* [INSTRUCTIONS FOR THE TASK] For any picture in the lines below, please leave it out and copy the rest exactly.

* [DATA SHOWN]
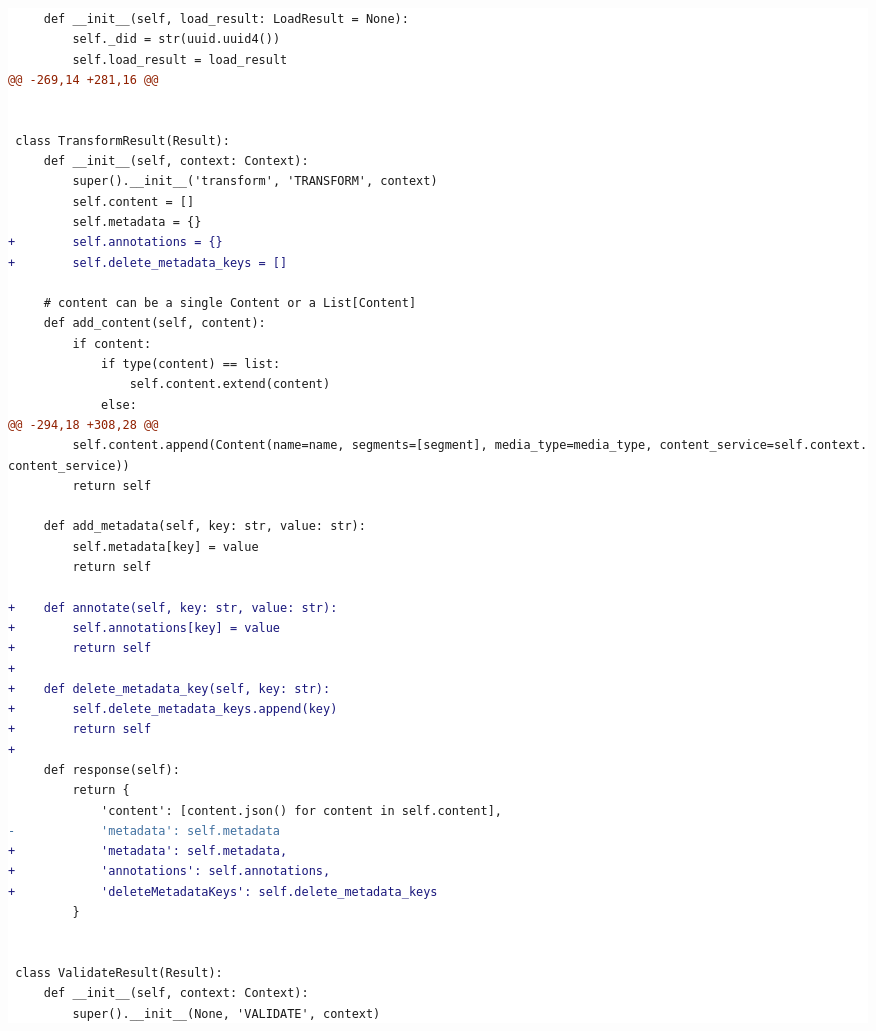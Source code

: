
 ```diff
     def __init__(self, load_result: LoadResult = None):
         self._did = str(uuid.uuid4())
         self.load_result = load_result
@@ -269,14 +281,16 @@
 
 
 class TransformResult(Result):
     def __init__(self, context: Context):
         super().__init__('transform', 'TRANSFORM', context)
         self.content = []
         self.metadata = {}
+        self.annotations = {}
+        self.delete_metadata_keys = []
 
     # content can be a single Content or a List[Content]
     def add_content(self, content):
         if content:
             if type(content) == list:
                 self.content.extend(content)
             else:
@@ -294,18 +308,28 @@
         self.content.append(Content(name=name, segments=[segment], media_type=media_type, content_service=self.context.content_service))
         return self
 
     def add_metadata(self, key: str, value: str):
         self.metadata[key] = value
         return self
 
+    def annotate(self, key: str, value: str):
+        self.annotations[key] = value
+        return self
+
+    def delete_metadata_key(self, key: str):
+        self.delete_metadata_keys.append(key)
+        return self
+
     def response(self):
         return {
             'content': [content.json() for content in self.content],
-            'metadata': self.metadata
+            'metadata': self.metadata,
+            'annotations': self.annotations,
+            'deleteMetadataKeys': self.delete_metadata_keys
         }
 
 
 class ValidateResult(Result):
     def __init__(self, context: Context):
         super().__init__(None, 'VALIDATE', context)
```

* [WRITTEN RESPONSE]
Source code

:
 ```diff
     def __init__(self, load_result: LoadResult = None):
         self._did = str(uuid.uuid4())
         self.load_result = load_result
@@ -269,14 +281,16 @@
 
 
 class TransformResult(Result):
     def __init__(self, context: Context):
         super().__init__('transform', 'TRANSFORM', context)
         self.content = []
         self.metadata = {}
+        self.annotations = {}
+        self.delete_metadata_keys = []
 
     # content can be a single Content or a List[Content]
     def add_content(self, content):
         if content:
             if type(content) == list:
                 self.content.extend(content)
             else:
@@ -294,18 +308,28 @@
         self.content.append(Content(name=name, segments=[segment], media_type=media_type, content_service=self.context.content_service))
         return self
 
     def add_metadata(self, key: str, value: str):
         self.metadata[key] = value
         return self
 
+    def annotate(self, key: str, value: str):
+        self.annotations[key] = value
+        return self
+
+    def delete_metadata_key(self, key: str):
+        self.delete_metadata_keys.append(key)
+        return self
+
     def response(self):
         return {
             'content': [content.json() for content in self.content],
-            'metadata': self.metadata
+            'metadata': self.metadata,
+            'annotations': self.annotations,
+            'deleteMetadataKeys': self.delete_metadata_keys
         }
 
 
 class ValidateResult(Result):
     def __init__(self, context: Context):
         super().__init__(None, 'VALIDATE', context)
```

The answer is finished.